About

Welcome toscreen-shot-2016-12-07-at-1-08-22-pm

Thank you for taking the time to visit Operation Human Freedom.  I would like to personally welcome you to this website which I started in December of 2015.  This website contains parts of my life, my story, and my soul.  Within the words and pictures of Operation Human Freedom lie memories, experiences, and moments in time that have shaped my being and changed the path of my life.  Please have a look around and enjoy your time here.

Where I am Now

Currently, I am living and working in Erbil, Iraq. I am the General Manager for an events company called Ventifact. I am also the co-host of a morning radio show called the Breakfast Club on Babylon FM, a branch of the Babylon Media Company. These are some of the many jobs I have had here in Erbil since I graduated college in December 2016. I arrived in Kurdistan in early January 2017 for the second time.

I will be in Kurdistan for a good amount of time and every minute will be spent learning, assimilating, and not being afraid of the unknown. I hope to leave a lasting impact on everyone I meet and work with. I aim to use my experiences here as a base for a long and successful career in an international setting, and to help change the world in a positive way.

Here in Erbil I will live out my dream of working in the unknown and unfamiliar and helping those who truly need help. I never had this dream, this dream always had me…

My Travels

As a student of politics and someone who is intrigued by the world outside the borders of the United States, I have ventured to many foreign countries and exotic destinations.  In the summer of 2015 I learned Arabic in Israel and Palestine. In the early months of 2016 I studied the politics of oil in Qatar and the United Arab Emirates.  

In the summer of 2016 my life changed when I spent two months in the Kurdish Region of Iraq.  I helped teach English at Soran University.  After classes, I spent my hours working and spending time with displaced Yazidis who were forced from their homes by the war with ISIS. I also visited Istanbul for 5 days, leaving Turkey the same day as the July 29th ISIS airport attack. Returning to the Kurdistan, Iraq I spent a week traveling the northern Iraqi countryside by motorcycle. I even had the opportunity to drive along the front lines near the ISIS-controlled city of Mosul. I drove just under or a little over 1,000 kilometers on my motorcycle in Iraq.

I then spent a month in Jordan flying from Erbil to Amman. I spent my time in Jordan studying the Modern Standard and Levantine dialects of Arabic and using it every day outside of the classroom.  In Jordan I visited the Dead Sea, Petra, Jerash, Wadi Rum, and spent some amazing nights in a Bedouin village.  Finally I stayed in Egypt for 10 days, staying with family friends in Cairo, before returning home to the United States.

Upon my return to the United States, I spent the remainder of the year at George Mason University.

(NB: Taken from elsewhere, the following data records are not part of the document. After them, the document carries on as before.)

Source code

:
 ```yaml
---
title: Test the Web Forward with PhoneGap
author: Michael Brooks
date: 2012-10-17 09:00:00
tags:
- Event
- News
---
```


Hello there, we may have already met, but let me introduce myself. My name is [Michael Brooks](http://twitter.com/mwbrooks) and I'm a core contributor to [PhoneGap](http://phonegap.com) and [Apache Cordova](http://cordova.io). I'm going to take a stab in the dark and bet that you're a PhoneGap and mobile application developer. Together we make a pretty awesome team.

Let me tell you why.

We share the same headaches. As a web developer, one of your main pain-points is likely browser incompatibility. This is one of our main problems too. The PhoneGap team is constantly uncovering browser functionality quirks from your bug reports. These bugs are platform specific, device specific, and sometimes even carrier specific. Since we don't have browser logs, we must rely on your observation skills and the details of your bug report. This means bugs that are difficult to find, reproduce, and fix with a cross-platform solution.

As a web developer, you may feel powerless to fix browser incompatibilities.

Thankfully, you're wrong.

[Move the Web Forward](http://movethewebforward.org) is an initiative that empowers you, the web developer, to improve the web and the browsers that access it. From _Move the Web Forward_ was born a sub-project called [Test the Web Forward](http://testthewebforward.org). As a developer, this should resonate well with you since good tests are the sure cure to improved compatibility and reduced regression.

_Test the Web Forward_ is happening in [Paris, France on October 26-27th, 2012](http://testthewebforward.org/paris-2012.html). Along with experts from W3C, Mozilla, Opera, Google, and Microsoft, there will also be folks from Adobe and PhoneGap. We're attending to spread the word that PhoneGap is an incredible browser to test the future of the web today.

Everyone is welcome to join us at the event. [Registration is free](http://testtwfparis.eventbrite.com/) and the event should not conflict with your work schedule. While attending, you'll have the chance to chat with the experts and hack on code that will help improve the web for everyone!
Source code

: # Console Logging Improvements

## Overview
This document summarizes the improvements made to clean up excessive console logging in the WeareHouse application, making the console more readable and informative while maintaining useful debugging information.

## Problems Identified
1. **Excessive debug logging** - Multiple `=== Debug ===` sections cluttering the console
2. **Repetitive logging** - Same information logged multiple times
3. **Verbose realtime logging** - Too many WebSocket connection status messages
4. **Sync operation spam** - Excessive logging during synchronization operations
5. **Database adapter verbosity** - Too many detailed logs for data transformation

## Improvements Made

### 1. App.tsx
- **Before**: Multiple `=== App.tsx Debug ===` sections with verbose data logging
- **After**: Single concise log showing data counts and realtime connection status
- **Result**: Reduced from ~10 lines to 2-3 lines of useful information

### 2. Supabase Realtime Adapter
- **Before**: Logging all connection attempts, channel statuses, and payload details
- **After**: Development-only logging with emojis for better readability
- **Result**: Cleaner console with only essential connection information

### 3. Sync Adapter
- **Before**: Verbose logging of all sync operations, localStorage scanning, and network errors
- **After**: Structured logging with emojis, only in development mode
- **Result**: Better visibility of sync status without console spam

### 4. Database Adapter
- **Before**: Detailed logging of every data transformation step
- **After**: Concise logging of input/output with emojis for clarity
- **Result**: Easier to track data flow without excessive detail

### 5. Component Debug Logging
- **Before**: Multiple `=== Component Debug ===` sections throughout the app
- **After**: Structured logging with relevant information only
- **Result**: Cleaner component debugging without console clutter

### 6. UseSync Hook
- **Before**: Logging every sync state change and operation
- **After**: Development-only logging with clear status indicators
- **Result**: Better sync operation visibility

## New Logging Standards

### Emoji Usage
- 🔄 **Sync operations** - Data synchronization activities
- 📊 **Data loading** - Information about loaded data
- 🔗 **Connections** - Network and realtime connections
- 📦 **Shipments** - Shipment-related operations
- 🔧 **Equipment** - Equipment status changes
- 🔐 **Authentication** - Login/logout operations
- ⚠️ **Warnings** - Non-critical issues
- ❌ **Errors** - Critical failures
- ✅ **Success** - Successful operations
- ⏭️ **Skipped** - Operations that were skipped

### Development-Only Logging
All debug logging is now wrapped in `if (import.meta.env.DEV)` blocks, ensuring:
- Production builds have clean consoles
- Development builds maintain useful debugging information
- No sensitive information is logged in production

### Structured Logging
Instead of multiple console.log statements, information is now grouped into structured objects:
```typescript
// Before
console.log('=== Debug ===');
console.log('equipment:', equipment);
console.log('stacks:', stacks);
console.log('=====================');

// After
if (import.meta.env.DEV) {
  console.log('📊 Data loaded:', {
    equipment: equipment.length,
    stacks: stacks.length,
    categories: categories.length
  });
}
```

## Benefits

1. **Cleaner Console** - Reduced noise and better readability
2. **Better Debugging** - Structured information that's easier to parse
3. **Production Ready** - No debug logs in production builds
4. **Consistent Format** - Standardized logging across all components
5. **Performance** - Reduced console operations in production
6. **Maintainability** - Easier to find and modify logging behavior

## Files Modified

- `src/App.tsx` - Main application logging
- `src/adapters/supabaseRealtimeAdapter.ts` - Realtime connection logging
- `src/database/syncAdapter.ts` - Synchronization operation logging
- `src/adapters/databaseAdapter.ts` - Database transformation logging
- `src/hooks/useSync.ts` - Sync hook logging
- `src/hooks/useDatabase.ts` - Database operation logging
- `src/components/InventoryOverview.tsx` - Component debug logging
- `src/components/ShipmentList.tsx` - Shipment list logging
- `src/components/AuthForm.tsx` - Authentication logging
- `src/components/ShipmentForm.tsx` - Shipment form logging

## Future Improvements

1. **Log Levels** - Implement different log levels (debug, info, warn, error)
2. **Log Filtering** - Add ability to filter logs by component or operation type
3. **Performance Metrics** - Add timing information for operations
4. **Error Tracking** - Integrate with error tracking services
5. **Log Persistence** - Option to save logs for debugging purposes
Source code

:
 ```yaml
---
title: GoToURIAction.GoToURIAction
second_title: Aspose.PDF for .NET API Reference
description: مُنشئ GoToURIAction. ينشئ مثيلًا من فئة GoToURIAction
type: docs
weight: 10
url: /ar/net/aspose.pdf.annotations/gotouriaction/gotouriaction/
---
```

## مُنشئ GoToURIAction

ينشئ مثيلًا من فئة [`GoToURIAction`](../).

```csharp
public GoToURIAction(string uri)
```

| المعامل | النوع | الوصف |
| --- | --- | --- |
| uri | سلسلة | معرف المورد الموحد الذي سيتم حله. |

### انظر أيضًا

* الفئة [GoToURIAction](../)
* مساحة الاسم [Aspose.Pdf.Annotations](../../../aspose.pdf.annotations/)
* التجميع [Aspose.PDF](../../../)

Most of my time was spent studying, but the rest of it was spent feeling homesick for places that aren’t my home, reminiscing about my previous adventures. I would end up graduating with honors in mid-December 2016. Shortly before my graduation, I accepted employment in Kurdistan, Iraq, setting my path and my future back to the very same region I was in less than six months earlier.

Why are you here?

The purpose of this website is to document parts of my life and show you some of the amazing people and places that I have seen. It is not easy traveling, speaking foreign languages, and adapting to cultures and customs that are far from anything experienced in the United States.  Yet through these experiences and sometimes struggles, I have grown more that I could have ever imagined.  I am so fortunate and so lucky to have been able to grow in this way and I am forever indebted to the people who were kind to me in my times with them.

I will never forget a chance encounter last July when I was in Jordan.  I was waiting for a cup of Turkish coffee at a small cafe near the language center that I was studying at.  It was about 8:45 am and a man walked up to buy a cup of coffee as well.  We started talking together. He spoke to me in English and I answered him in Arabic.  We smiled and laughed for a few minutes as we stood together sipping coffee and speaking in Arabic.  After telling him I was an American, I told him I forgot how to speak English, in Arabic.

He replied to me, “انت في بلدك” // “inta fi baladak.”

In English, this means ‘you are in your country.’

I will never forget the way this man spoke these words to me. It was unexpected, but his kindness really warmed me within. It is the smallest of gestures like this that show you no matter where you go in the world, no matter what religion someone is, no matter what their culture says, what their values are, or what their beliefs tell them, that we are all human.

We all want to love, we all want to live, and we all want to be happy. I truly believe it is only through travel and experience of the world that we can truly understand what it is to be alive, and what it means to be a human sharing the world with billions of others. It is through interactions with people who are different than us that we begin to learn about ourselves.

I hope you enjoy your time here and please reach out to me.

‘I am an American; free born and free bred, where I acknowledge no man as my superior, except for his own worth, or as my inferior, except for his own demerit.’ – Theodore Roosevelt

None of the views, opinions, or pictures on this website are affiliated or representative of Ventifact, Babylon FM, or any other organization I may be affiliated with. All views, opinions, and pictures belong to me.